> Work instructions:
Take the data below and copy exactly the lines starting at the one with "Wire the components" and finishing at the one with "Here I use Metamask", both included.

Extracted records
:::::

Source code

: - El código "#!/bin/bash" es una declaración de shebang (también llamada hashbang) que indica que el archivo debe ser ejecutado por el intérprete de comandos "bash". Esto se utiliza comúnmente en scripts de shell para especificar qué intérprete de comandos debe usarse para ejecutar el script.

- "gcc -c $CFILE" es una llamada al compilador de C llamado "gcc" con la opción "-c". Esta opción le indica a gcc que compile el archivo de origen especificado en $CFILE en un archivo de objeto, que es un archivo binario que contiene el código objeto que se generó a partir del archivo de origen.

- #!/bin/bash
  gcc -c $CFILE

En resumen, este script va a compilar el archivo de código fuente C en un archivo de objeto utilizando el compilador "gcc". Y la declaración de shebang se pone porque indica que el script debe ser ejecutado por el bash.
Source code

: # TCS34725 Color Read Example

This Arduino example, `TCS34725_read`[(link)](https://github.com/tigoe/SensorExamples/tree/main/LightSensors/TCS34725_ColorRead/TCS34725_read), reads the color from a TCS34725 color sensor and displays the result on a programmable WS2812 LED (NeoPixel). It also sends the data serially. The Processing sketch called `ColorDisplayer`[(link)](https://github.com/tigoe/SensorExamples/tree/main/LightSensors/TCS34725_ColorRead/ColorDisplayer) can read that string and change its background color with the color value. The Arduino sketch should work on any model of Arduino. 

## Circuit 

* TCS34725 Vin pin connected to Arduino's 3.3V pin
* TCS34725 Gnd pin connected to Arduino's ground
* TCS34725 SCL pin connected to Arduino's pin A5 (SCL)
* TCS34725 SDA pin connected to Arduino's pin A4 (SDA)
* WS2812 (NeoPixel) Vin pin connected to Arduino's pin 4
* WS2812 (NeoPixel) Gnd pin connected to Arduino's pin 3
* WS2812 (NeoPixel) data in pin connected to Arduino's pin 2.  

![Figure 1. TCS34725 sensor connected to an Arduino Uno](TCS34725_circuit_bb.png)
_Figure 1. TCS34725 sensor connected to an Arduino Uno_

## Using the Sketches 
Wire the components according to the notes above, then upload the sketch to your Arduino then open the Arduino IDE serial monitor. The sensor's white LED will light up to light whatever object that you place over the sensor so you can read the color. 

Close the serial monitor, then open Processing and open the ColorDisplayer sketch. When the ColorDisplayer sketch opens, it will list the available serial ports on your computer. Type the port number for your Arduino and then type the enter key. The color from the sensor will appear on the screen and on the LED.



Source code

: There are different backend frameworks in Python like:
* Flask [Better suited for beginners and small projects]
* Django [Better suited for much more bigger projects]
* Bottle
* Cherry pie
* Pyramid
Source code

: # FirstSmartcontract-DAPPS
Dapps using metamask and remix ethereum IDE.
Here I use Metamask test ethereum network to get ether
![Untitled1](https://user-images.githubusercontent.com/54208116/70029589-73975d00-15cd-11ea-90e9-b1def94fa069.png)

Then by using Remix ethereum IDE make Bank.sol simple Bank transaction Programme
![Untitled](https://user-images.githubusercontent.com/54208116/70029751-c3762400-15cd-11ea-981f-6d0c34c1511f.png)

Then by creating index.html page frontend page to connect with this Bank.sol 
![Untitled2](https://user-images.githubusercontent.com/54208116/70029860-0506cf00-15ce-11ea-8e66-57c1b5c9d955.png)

:::::

> Exercise result:
Wire the components according to the notes above, then upload the sketch to your Arduino then open the Arduino IDE serial monitor. The sensor's white LED will light up to light whatever object that you place over the sensor so you can read the color. 

Close the serial monitor, then open Processing and open the ColorDisplayer sketch. When the ColorDisplayer sketch opens, it will list the available serial ports on your computer. Type the port number for your Arduino and then type the enter key. The color from the sensor will appear on the screen and on the LED.



Source code

: There are different backend frameworks in Python like:
* Flask [Better suited for beginners and small projects]
* Django [Better suited for much more bigger projects]
* Bottle
* Cherry pie
* Pyramid
Source code

: # FirstSmartcontract-DAPPS
Dapps using metamask and remix ethereum IDE.
Here I use Metamask test ethereum network to get ether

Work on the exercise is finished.